Ideally, I'd prefer to avoid semiconductors...so...I'm thinking I could just use a resistor in series with the positive rail, but is there a way to work out what value would be needed without having to power up the tubes and risk frying the filaments?

Hopefully I'll get a schematic drawn in the next few days that I can post, because I'd love to get some opinions on this circuit.

[R.G.]

What you outline is possible, but there are some gotchas.

First, even if it worked perfectly, you'd always be running the wall wart at full-bore maximum. That won't add any longevity to it.

Beyond that, the only passive ways to do this wastes the rest of the power available as heat. The WW puts out 19V open circuit, drops to 15.8V under 450ma load. That means that there is an effective resistor inside the wall wart of (19V-15.8V)/0.45 = 7.1 ohms. That resistance is there no matter what the load is doing. So if you load the thing down to 1000ma, then the voltage drop is 1A*7.11ohms = 7.11V, and the output shoudl be 11.89V, near enough to 12, and verification of our "estimate" of the internal resistance. That means that the wall wart itself is wasting 7W internally at full load, the external 550ma load is wasting 6.6W, and only 5.4W of this is going into your heaters. That's pretty inefficient.
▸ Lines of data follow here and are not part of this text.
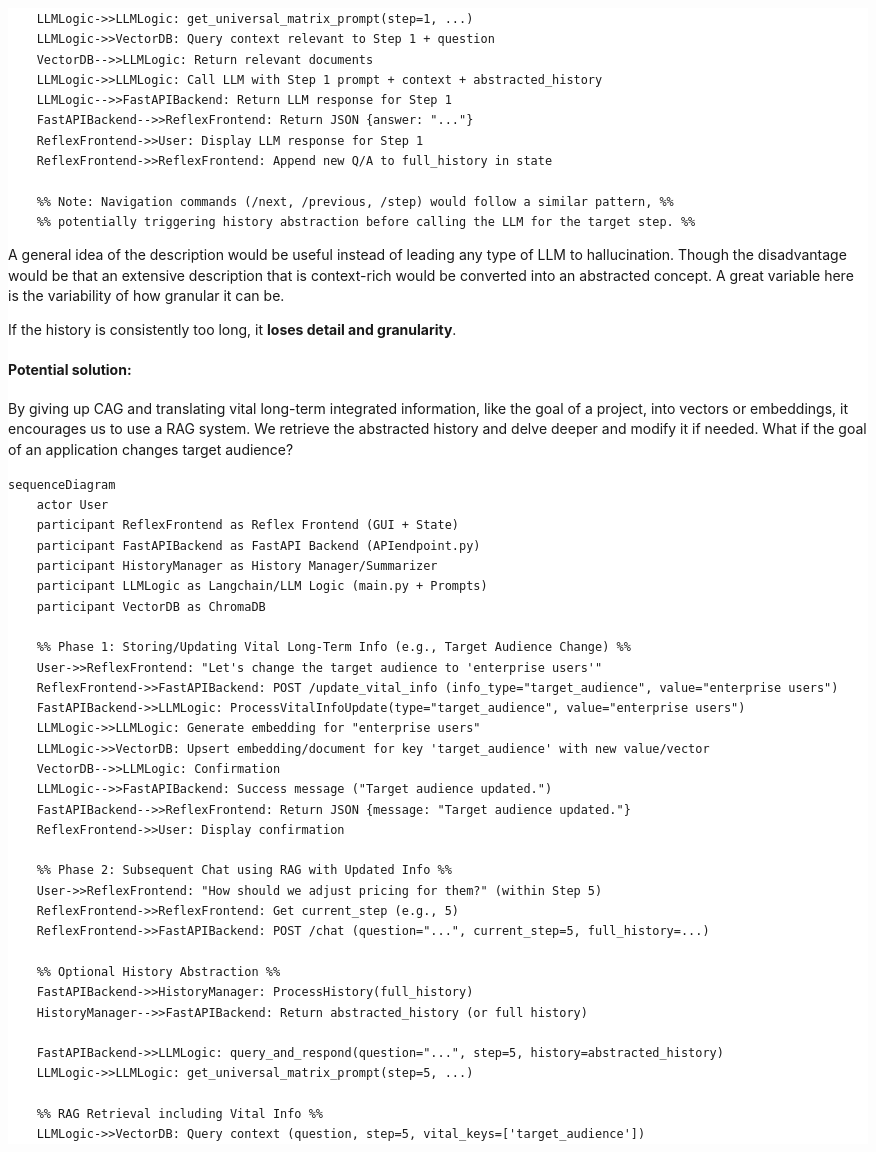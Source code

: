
 ```mermaid
    LLMLogic->>LLMLogic: get_universal_matrix_prompt(step=1, ...)
    LLMLogic->>VectorDB: Query context relevant to Step 1 + question
    VectorDB-->>LLMLogic: Return relevant documents
    LLMLogic->>LLMLogic: Call LLM with Step 1 prompt + context + abstracted_history
    LLMLogic-->>FastAPIBackend: Return LLM response for Step 1
    FastAPIBackend-->>ReflexFrontend: Return JSON {answer: "..."}
    ReflexFrontend->>User: Display LLM response for Step 1
    ReflexFrontend->>ReflexFrontend: Append new Q/A to full_history in state

    %% Note: Navigation commands (/next, /previous, /step) would follow a similar pattern, %%
    %% potentially triggering history abstraction before calling the LLM for the target step. %%
```

A general idea of the description would be useful instead of leading any type of LLM to hallucination. Though the disadvantage would be that an extensive description that is context-rich would be converted into an abstracted concept. A great variable here is the variability of how granular it can be.

If the history is consistently too long, it **loses detail and granularity**.

#### Potential solution:

By giving up CAG and translating vital long-term integrated information, like the goal of a project, into vectors or embeddings, it encourages us to use a RAG system. We retrieve the abstracted history and delve deeper and modify it if needed. What if the goal of an application changes target audience?

```mermaid
sequenceDiagram
    actor User
    participant ReflexFrontend as Reflex Frontend (GUI + State)
    participant FastAPIBackend as FastAPI Backend (APIendpoint.py)
    participant HistoryManager as History Manager/Summarizer
    participant LLMLogic as Langchain/LLM Logic (main.py + Prompts)
    participant VectorDB as ChromaDB

    %% Phase 1: Storing/Updating Vital Long-Term Info (e.g., Target Audience Change) %%
    User->>ReflexFrontend: "Let's change the target audience to 'enterprise users'"
    ReflexFrontend->>FastAPIBackend: POST /update_vital_info (info_type="target_audience", value="enterprise users")
    FastAPIBackend->>LLMLogic: ProcessVitalInfoUpdate(type="target_audience", value="enterprise users")
    LLMLogic->>LLMLogic: Generate embedding for "enterprise users"
    LLMLogic->>VectorDB: Upsert embedding/document for key 'target_audience' with new value/vector
    VectorDB-->>LLMLogic: Confirmation
    LLMLogic-->>FastAPIBackend: Success message ("Target audience updated.")
    FastAPIBackend-->>ReflexFrontend: Return JSON {message: "Target audience updated."}
    ReflexFrontend->>User: Display confirmation

    %% Phase 2: Subsequent Chat using RAG with Updated Info %%
    User->>ReflexFrontend: "How should we adjust pricing for them?" (within Step 5)
    ReflexFrontend->>ReflexFrontend: Get current_step (e.g., 5)
    ReflexFrontend->>FastAPIBackend: POST /chat (question="...", current_step=5, full_history=...)

    %% Optional History Abstraction %%
    FastAPIBackend->>HistoryManager: ProcessHistory(full_history)
    HistoryManager-->>FastAPIBackend: Return abstracted_history (or full history)

    FastAPIBackend->>LLMLogic: query_and_respond(question="...", step=5, history=abstracted_history)
    LLMLogic->>LLMLogic: get_universal_matrix_prompt(step=5, ...)

    %% RAG Retrieval including Vital Info %%
    LLMLogic->>VectorDB: Query context (question, step=5, vital_keys=['target_audience'])
```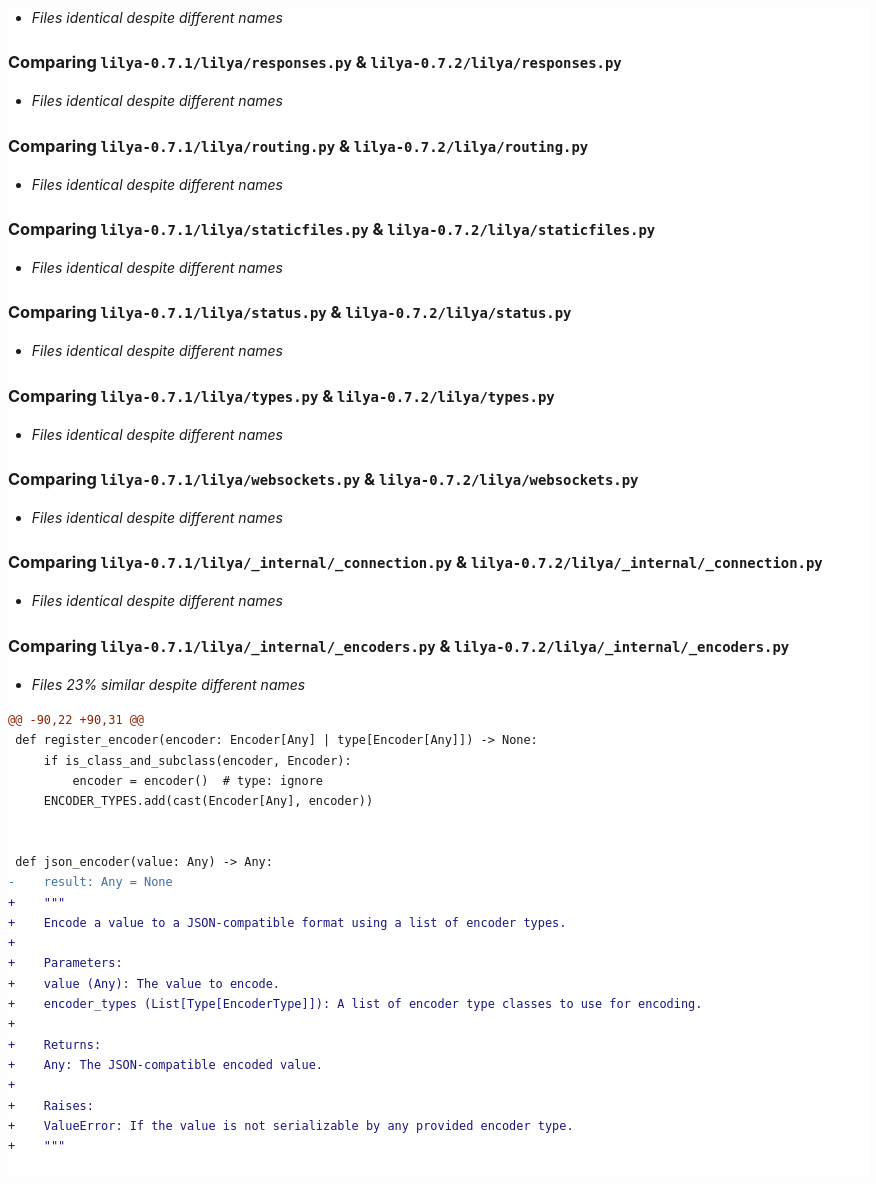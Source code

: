  * *Files identical despite different names*

### Comparing `lilya-0.7.1/lilya/responses.py` & `lilya-0.7.2/lilya/responses.py`

 * *Files identical despite different names*

### Comparing `lilya-0.7.1/lilya/routing.py` & `lilya-0.7.2/lilya/routing.py`

 * *Files identical despite different names*

### Comparing `lilya-0.7.1/lilya/staticfiles.py` & `lilya-0.7.2/lilya/staticfiles.py`

 * *Files identical despite different names*

### Comparing `lilya-0.7.1/lilya/status.py` & `lilya-0.7.2/lilya/status.py`

 * *Files identical despite different names*

### Comparing `lilya-0.7.1/lilya/types.py` & `lilya-0.7.2/lilya/types.py`

 * *Files identical despite different names*

### Comparing `lilya-0.7.1/lilya/websockets.py` & `lilya-0.7.2/lilya/websockets.py`

 * *Files identical despite different names*

### Comparing `lilya-0.7.1/lilya/_internal/_connection.py` & `lilya-0.7.2/lilya/_internal/_connection.py`

 * *Files identical despite different names*

### Comparing `lilya-0.7.1/lilya/_internal/_encoders.py` & `lilya-0.7.2/lilya/_internal/_encoders.py`

 * *Files 23% similar despite different names*

```diff
@@ -90,22 +90,31 @@
 def register_encoder(encoder: Encoder[Any] | type[Encoder[Any]]) -> None:
     if is_class_and_subclass(encoder, Encoder):
         encoder = encoder()  # type: ignore
     ENCODER_TYPES.add(cast(Encoder[Any], encoder))
 
 
 def json_encoder(value: Any) -> Any:
-    result: Any = None
+    """
+    Encode a value to a JSON-compatible format using a list of encoder types.
+
+    Parameters:
+    value (Any): The value to encode.
+    encoder_types (List[Type[EncoderType]]): A list of encoder type classes to use for encoding.
+
+    Returns:
+    Any: The JSON-compatible encoded value.
+
+    Raises:
+    ValueError: If the value is not serializable by any provided encoder type.
+    """
 
```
You'd need a ten watt resistor to eat that 6.6W of extra load safely.

If you just put a resistor in the positive rail, you need (19V-12V)/0.45A = 15.56 ohms, of which 7.111 is already there in the wall wart. So you'd only need to have an additional 8.44 ohms in series to drop it down to 12V for the filaments. Great huh? one resistor gets you there.

Sure it does - unless you happen to only have one of the three tubes in their socket, or have one  die. The missing or dead one then doesn't eat their fair share of the filament load, so the passive resistor pullup lets the remaining tube(s) have much more voltage on their filament, and suddenly you have tubes burning out because you removed a different tube.

You say you'd prefer to avoid semiconductors. Why is that? All of the protective means that are practical are going to involve a semiconductor.

There are lots of them. You could use a zener regulator. You'd need a 10W zener, but those exist. You could use a half watt zener and a 10W power transistor to do an "amplified zener". You could use the 7812, which is probably the simplest solution. You could use an LM317 regulator. You could use three LM317's, one for each tube, as a current regulator.

But unless you get a much better-regulating transformer, or one with a lot higher voltage, passive resistive "regulators" will be tough to get done properly without having poor life on the tubes.

[brad]

Thanks for the comprehensive answer RG!   

I guess I'll just stick with the 7812 then.  The only reason why I wanted to find an alternative was because I was trying to make the circuit as basic as possible.